** Work to be completed **
Copy out each line of the data below in which "about" appears.

** Records for the exercise **
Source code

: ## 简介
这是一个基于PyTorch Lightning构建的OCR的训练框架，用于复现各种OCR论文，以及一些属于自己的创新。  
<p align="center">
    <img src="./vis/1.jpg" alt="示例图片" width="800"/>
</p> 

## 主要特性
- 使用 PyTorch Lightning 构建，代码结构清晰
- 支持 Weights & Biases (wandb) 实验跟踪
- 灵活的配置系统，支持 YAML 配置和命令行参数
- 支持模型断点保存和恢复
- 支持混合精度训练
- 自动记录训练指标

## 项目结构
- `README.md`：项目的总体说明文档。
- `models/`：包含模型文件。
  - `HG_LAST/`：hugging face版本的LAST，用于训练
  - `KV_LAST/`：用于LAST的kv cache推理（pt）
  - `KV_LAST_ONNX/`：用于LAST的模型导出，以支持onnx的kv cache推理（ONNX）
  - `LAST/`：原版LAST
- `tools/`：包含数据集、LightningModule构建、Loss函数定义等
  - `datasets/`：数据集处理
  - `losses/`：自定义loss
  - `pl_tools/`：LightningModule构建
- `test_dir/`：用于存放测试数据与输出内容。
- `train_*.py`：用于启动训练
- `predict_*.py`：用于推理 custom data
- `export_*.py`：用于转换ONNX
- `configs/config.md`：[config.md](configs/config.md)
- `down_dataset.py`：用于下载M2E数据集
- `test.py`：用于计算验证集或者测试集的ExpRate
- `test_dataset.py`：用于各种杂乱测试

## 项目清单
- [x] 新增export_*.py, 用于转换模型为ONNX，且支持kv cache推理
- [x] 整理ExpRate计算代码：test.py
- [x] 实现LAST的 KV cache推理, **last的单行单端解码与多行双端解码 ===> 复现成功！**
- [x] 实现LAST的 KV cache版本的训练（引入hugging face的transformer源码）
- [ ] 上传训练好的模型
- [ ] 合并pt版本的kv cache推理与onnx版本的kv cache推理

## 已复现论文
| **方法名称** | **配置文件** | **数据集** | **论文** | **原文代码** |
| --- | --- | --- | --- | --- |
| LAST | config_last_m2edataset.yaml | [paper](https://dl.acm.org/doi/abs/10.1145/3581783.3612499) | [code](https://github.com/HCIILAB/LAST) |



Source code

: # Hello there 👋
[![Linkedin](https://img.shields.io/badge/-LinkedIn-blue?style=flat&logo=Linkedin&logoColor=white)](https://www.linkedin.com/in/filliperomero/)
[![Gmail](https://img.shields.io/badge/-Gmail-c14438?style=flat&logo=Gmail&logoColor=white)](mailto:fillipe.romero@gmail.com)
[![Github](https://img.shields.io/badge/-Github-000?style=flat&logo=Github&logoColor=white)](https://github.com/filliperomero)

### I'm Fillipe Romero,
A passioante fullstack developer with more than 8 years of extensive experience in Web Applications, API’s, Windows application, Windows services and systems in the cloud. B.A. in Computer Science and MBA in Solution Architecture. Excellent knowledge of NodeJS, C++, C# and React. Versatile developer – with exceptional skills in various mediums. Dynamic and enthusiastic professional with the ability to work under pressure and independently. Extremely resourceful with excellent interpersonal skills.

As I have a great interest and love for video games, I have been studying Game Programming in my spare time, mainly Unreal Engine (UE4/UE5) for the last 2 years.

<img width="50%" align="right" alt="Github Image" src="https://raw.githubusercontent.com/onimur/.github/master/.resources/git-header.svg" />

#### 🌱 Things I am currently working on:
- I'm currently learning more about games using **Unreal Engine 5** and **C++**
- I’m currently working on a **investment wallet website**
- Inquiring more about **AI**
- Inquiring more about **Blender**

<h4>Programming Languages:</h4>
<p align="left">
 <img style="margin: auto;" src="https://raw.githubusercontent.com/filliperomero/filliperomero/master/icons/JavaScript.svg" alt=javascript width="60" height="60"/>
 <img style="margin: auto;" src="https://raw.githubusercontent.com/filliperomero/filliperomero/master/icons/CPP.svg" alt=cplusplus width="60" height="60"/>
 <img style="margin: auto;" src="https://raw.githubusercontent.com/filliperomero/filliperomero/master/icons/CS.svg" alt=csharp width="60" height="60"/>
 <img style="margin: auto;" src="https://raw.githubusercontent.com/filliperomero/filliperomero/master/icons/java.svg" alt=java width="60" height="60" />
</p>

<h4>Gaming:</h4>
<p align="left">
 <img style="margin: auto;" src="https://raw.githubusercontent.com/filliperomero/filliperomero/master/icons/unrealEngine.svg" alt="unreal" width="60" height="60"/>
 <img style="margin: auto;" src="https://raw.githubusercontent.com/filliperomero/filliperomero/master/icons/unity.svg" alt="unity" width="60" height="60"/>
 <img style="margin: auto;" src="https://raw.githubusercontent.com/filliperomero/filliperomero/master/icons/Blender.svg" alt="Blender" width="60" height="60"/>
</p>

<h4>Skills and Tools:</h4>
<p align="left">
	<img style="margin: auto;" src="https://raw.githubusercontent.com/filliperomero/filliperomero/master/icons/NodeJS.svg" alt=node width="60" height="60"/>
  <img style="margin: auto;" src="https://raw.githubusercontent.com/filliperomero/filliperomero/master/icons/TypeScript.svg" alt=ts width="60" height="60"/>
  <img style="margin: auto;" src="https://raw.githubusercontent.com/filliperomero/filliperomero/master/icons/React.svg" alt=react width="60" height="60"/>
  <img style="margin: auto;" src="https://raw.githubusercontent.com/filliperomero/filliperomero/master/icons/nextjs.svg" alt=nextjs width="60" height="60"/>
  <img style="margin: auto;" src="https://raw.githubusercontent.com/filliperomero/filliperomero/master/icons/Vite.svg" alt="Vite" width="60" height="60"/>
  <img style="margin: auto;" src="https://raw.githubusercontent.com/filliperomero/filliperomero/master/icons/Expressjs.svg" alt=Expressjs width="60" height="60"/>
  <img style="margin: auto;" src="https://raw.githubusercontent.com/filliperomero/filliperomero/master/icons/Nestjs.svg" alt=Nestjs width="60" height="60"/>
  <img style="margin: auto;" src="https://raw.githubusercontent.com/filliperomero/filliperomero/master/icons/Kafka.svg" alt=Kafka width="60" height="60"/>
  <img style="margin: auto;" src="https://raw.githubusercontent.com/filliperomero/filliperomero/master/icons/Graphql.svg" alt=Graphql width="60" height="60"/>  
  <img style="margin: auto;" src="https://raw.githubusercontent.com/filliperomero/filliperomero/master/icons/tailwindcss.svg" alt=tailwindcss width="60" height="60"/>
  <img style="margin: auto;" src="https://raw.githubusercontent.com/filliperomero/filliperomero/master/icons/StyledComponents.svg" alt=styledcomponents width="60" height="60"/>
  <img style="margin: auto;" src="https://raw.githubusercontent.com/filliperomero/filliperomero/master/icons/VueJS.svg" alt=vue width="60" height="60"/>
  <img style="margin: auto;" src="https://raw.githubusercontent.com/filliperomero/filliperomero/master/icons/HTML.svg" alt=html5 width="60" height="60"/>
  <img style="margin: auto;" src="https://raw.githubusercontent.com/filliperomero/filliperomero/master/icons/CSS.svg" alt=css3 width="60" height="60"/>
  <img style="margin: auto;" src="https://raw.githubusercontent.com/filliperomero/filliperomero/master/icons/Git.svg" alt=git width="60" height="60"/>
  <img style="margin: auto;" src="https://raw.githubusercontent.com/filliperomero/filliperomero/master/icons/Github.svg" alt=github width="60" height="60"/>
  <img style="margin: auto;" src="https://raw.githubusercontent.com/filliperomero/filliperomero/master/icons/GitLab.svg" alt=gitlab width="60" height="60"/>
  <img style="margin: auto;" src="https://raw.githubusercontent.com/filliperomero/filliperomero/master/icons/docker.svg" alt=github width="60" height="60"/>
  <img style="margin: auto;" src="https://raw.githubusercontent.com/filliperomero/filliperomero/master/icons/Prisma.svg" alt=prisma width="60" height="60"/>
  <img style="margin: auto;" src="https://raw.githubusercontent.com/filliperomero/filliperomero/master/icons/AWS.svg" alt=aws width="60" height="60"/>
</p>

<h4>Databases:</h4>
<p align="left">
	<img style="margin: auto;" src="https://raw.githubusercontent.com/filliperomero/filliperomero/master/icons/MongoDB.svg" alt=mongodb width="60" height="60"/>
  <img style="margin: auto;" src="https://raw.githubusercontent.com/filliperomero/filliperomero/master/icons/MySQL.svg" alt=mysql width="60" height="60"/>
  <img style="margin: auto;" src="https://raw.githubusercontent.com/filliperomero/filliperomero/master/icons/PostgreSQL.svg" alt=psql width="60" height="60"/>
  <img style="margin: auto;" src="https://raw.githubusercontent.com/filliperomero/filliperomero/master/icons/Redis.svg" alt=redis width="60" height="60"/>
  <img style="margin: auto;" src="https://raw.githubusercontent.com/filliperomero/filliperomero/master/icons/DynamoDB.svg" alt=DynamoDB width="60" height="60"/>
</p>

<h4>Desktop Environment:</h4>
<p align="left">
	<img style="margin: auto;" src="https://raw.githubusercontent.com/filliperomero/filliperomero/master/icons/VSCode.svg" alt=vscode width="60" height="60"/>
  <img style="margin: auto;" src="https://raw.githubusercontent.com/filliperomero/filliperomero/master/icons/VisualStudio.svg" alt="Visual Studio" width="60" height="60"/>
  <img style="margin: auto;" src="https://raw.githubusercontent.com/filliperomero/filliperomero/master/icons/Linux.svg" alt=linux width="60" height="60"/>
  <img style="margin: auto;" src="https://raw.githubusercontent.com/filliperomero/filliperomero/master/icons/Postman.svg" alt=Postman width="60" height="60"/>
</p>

** Problem solution **
- I'm currently learning more about games using **Unreal Engine 5** and **C++**
- Inquiring more about **AI**
- Inquiring more about **Blender**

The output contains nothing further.